INFORMATION SHOWN -
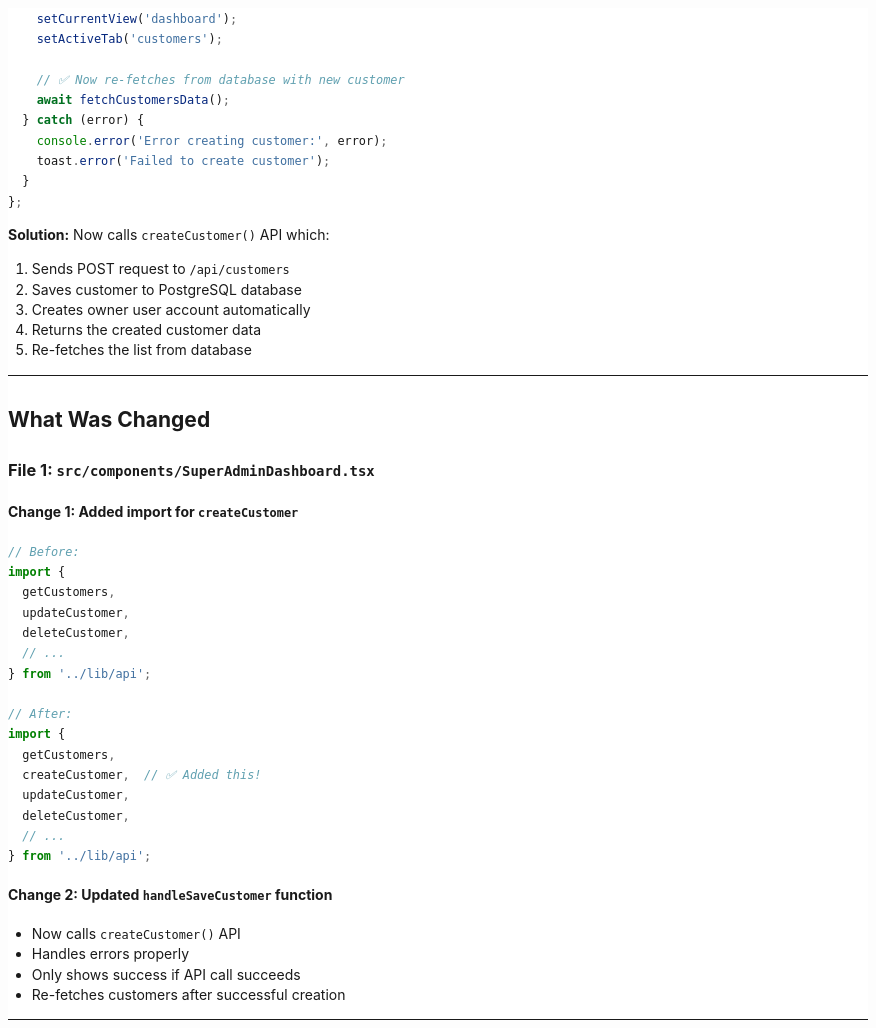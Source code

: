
 ```typescript
    setCurrentView('dashboard');
    setActiveTab('customers');
    
    // ✅ Now re-fetches from database with new customer
    await fetchCustomersData();
  } catch (error) {
    console.error('Error creating customer:', error);
    toast.error('Failed to create customer');
  }
};
```

**Solution:** Now calls `createCustomer()` API which:
1. Sends POST request to `/api/customers`
2. Saves customer to PostgreSQL database
3. Creates owner user account automatically
4. Returns the created customer data
5. Re-fetches the list from database

---

## What Was Changed

### File 1: `src/components/SuperAdminDashboard.tsx`

#### Change 1: Added import for `createCustomer`
```typescript
// Before:
import { 
  getCustomers, 
  updateCustomer, 
  deleteCustomer, 
  // ...
} from '../lib/api';

// After:
import { 
  getCustomers,
  createCustomer,  // ✅ Added this!
  updateCustomer, 
  deleteCustomer, 
  // ...
} from '../lib/api';
```

#### Change 2: Updated `handleSaveCustomer` function
- Now calls `createCustomer()` API
- Handles errors properly
- Only shows success if API call succeeds
- Re-fetches customers after successful creation

---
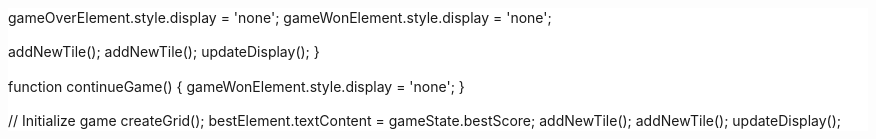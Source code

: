   gameOverElement.style.display = 'none';
  gameWonElement.style.display = 'none';
  
  addNewTile();
  addNewTile();
  updateDisplay();
}

function continueGame() {
  gameWonElement.style.display = 'none';
}

// Initialize game
createGrid();
bestElement.textContent = gameState.bestScore;
addNewTile();
addNewTile();
updateDisplay();
</script>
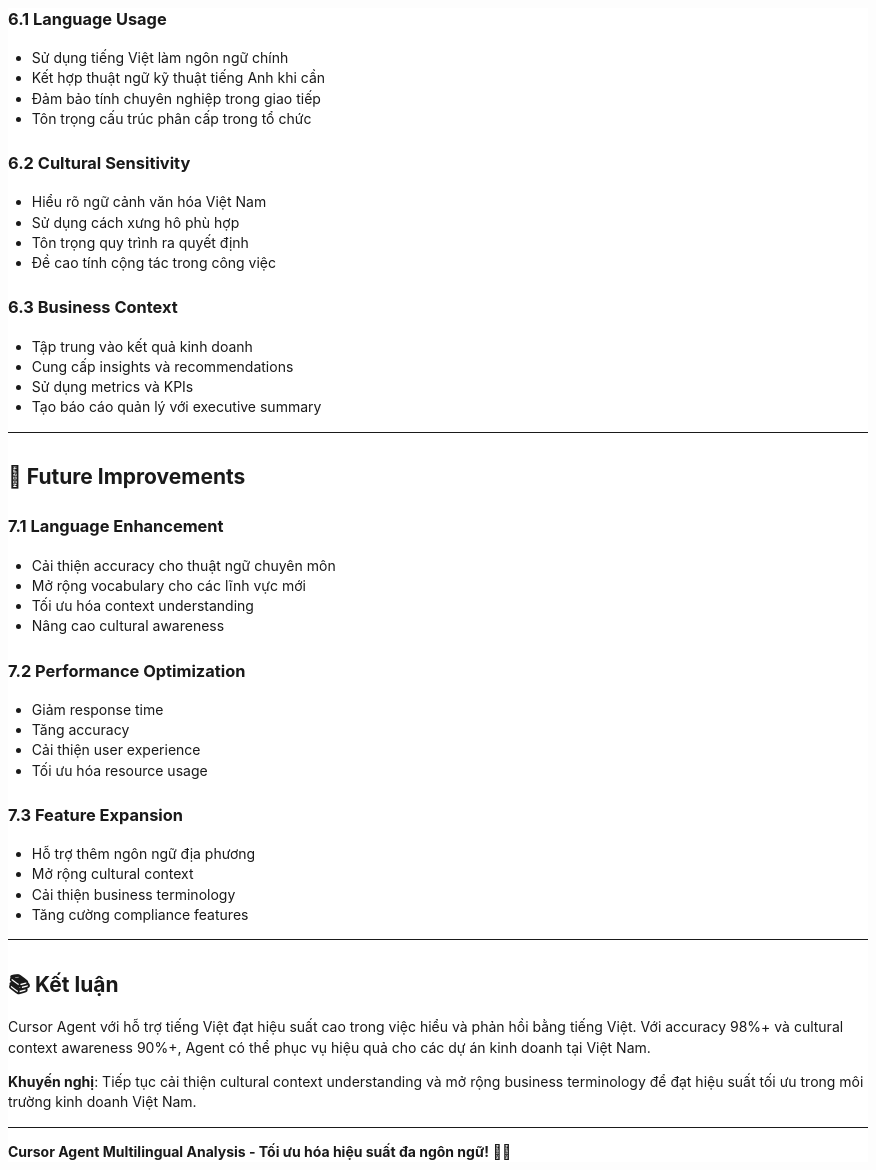 ### **6.1 Language Usage**
- Sử dụng tiếng Việt làm ngôn ngữ chính
- Kết hợp thuật ngữ kỹ thuật tiếng Anh khi cần
- Đảm bảo tính chuyên nghiệp trong giao tiếp
- Tôn trọng cấu trúc phân cấp trong tổ chức

### **6.2 Cultural Sensitivity**
- Hiểu rõ ngữ cảnh văn hóa Việt Nam
- Sử dụng cách xưng hô phù hợp
- Tôn trọng quy trình ra quyết định
- Đề cao tính cộng tác trong công việc

### **6.3 Business Context**
- Tập trung vào kết quả kinh doanh
- Cung cấp insights và recommendations
- Sử dụng metrics và KPIs
- Tạo báo cáo quản lý với executive summary

---

## 🚀 **Future Improvements**

### **7.1 Language Enhancement**
- Cải thiện accuracy cho thuật ngữ chuyên môn
- Mở rộng vocabulary cho các lĩnh vực mới
- Tối ưu hóa context understanding
- Nâng cao cultural awareness

### **7.2 Performance Optimization**
- Giảm response time
- Tăng accuracy
- Cải thiện user experience
- Tối ưu hóa resource usage

### **7.3 Feature Expansion**
- Hỗ trợ thêm ngôn ngữ địa phương
- Mở rộng cultural context
- Cải thiện business terminology
- Tăng cường compliance features

---

## 📚 **Kết luận**

Cursor Agent với hỗ trợ tiếng Việt đạt hiệu suất cao trong việc hiểu và phản hồi bằng tiếng Việt. Với accuracy 98%+ và cultural context awareness 90%+, Agent có thể phục vụ hiệu quả cho các dự án kinh doanh tại Việt Nam.

**Khuyến nghị**: Tiếp tục cải thiện cultural context understanding và mở rộng business terminology để đạt hiệu suất tối ưu trong môi trường kinh doanh Việt Nam.

---

**Cursor Agent Multilingual Analysis - Tối ưu hóa hiệu suất đa ngôn ngữ!** 🚀✨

PROBLEM STATEMENT - The answer must be every line from the entries above that holds the string "fetches".

RESPONSE TO THE TASK -
    // ✅ Now re-fetches from database with new customer
5. Re-fetches the list from database
- Re-fetches customers after successful creation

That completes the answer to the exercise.